At the risk of being overtly violent, the game makes a strong moral point. It
glorifies nothing. The killing is brutal, the police chases are merciless, and
your criminal friends are hardly trustworthy.
GTA shows the danger of the life of crime and does not limit itself to standard
criminal stereotypes. In fact, one of the biggest crime bosses is the CEO of Love
Media, a large global media corporation. In this year’s release, GTA: Vice
City, the menu has been greatly expanded and no one is left out. From sports heroes
to filmmakers to radio talk-show hosts, everyone plays a part in the continuing
decline of society.
This game is at its best when it parodies the media. It portrays talk radio as
being inundated with commentary from idiots and despots, and Top 40 radio as weak
and frumpy. Vice City even pokes fun at video games themselves, with Pogo the
Monkey and the Degenitron.
From the SUV parody of the Maibastu Monstrosity to the Dormotron, a machine that
lets you exercise while you sleep, GTA pulls no punches. Even the patriotically
flared and aptly-named gun store in the game, Ammu-nation, speaks to our national
obsession with guns. Michael Moore would be proud.

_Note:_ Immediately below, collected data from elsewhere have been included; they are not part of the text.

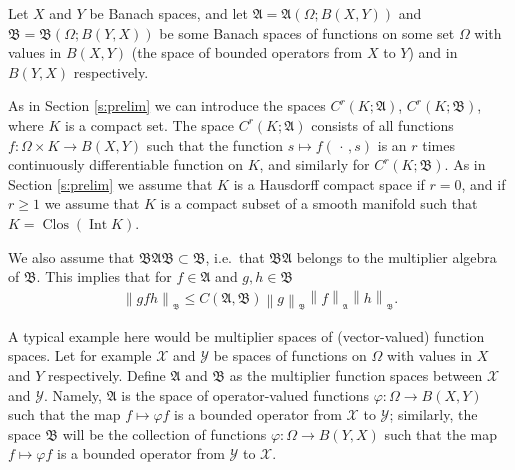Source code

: \documentclass[12pt]{amsart}
\begin{document}
{\begin{list}{X}
{Let $X$ and $Y$ be Banach spaces, and let ${\mathfrak{A}}={\mathfrak{A}}\left(\Omega; B(X,Y)\right)$ and ${\mathfrak{B}}= {\mathfrak{B}}\left(\Omega;B(Y,X)\right)$ be some Banach spaces of functions  on some set $\Omega$ with values in $B(X,Y)$ (the space of bounded operators from $X$ to $Y$) and in $B(Y,X)$ respectively.

As in Section \ref{s:prelim} we can introduce the spaces $C^r\left(K;{\mathfrak{A}}\right)$, $C^r\left(K;{\mathfrak{B}}\right)$, where $K$ is a compact set.  The space $C^r\left(K;{\mathfrak{A}}\right)$ consists of all functions $f:\Omega\times K \to B(X, Y)$ such that the function $s\mapsto f({\,\cdot\,}, s)$ is an $r$ times continuously differentiable function on $K$, and similarly for $C^r\left(K;{\mathfrak{B}}\right)$. As in Section \ref{s:prelim} we assume that  $K$ is a Hausdorff compact space if $r=0$, and if $r\ge1$ we assume that $K$ is a compact subset of a smooth manifold such that $K= {\operatorname{Clos}}\left({\operatorname{Int}} K\right)$. 

We also assume that \({\mathfrak{B}}{\mathfrak{A}}{\mathfrak{B}} \subset {\mathfrak{B}}\), i.e.~that \({\mathfrak{B}}{\mathfrak{A}}\) belongs to the multiplier algebra of \({\mathfrak{B}}\). This implies that for \(f\in{\mathfrak{A}}\) and \(g, h\in {\mathfrak{B}}\)
\begin{align}
\label{mult-01}
\left\| g f h \right\|{_{ {}_{\scriptstyle {\mathfrak{B}}}}} 
\le C({\mathfrak{A}}, {\mathfrak{B}}) \left\|g\right\|{_{ {}_{\scriptstyle {\mathfrak{B}}}}} \left\|f\right\|{_{ {}_{\scriptstyle {\mathfrak{A}}}}} \left\|h\right\|{_{ {}_{\scriptstyle {\mathfrak{B}}}}}  .
\end{align}

A typical example here would be multiplier spaces of (vector-valued) function spaces. Let for example \({\mathcal{X}}\) and \({\mathcal{Y}}\) be  spaces of functions  on \(\Omega\) with values in \(X\) and \(Y\) respectively. Define  \({\mathfrak{A}}\) and \({\mathfrak{B}}\) as the multiplier function spaces between \({\mathcal{X}}\) and \({\mathcal{Y}}\). Namely, \( {\mathfrak{A}} \) is the space of operator-valued functions \( {\varphi} :\Omega \to B(X, Y) \) such that the map \( f\mapsto {\varphi} f\) is a bounded operator from \({\mathcal{X}}\) to \({\mathcal{Y}}\); similarly, the space \({\mathfrak{B}}\) will be the collection of functions \({\varphi}:\Omega \to B(Y,X) \) such that the map \( f\mapsto {\varphi} f\) is a bounded operator from  \({\mathcal{Y}}\) to \({\mathcal{X}}\).  

}
\end{list}}
\end{document}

In fact, I feel that Vice City is not a fictional place, nor is Liberty City only
in the imaginations of clever game designers. These places are as real as the
ones in which we live. Instead of leaving some bits out for the censors or ignoring
the issues completely, GTA takes a hard look at society and doesn’t turn
away for a second. 
By Shonta Durham
Drive-by shootings, gang rivalries, bank robberies, car thefts, sniping and drug
smuggling are real-life atrocities. Violence also defines our entertainment. We
all know of movie plots that are nothing more than shooting, killing and blowing
things up, and video games that feature animated blood splattered all over the
concrete.
Grand Theft Auto III, a Sony PlayStation 2 video game produced by Rockstar Games,
takes all of the ills of our society to the next level of gruesome entertainment.
It somehow manages to be racist, sexist and violent all on one disc.
There are several local gangs that call this video game home, each managing to
portray a different stereotype.
The Leone family is a Sicilian gang that uses restaurants and clubs as a front
for its illegal activities. Its members have Italian accents, ride around in limos
and wear fancy suits. The Diablos is a Hispanic gang whose members wear red bandanas
and travel in packs of 50. The South Side Hoods is an African-American gang that,
of course, wears gold chains and teeth, branded clothes and platinum. The Colombian
Cartel brings in the drugs because what else would Colombians do in this world
of stereotypical entertainment?
If the stereotypes aren't enough, the violence in this game is brutal.
Players can run people over on the sidewalk, shoot people from the tops of buildings,
car jack innocent drivers, and murder female prostitutes. All of these acts are
rewarded with money.
A video game that celebrates such stereotypical images really has no authority
to comment on the quirks of our society.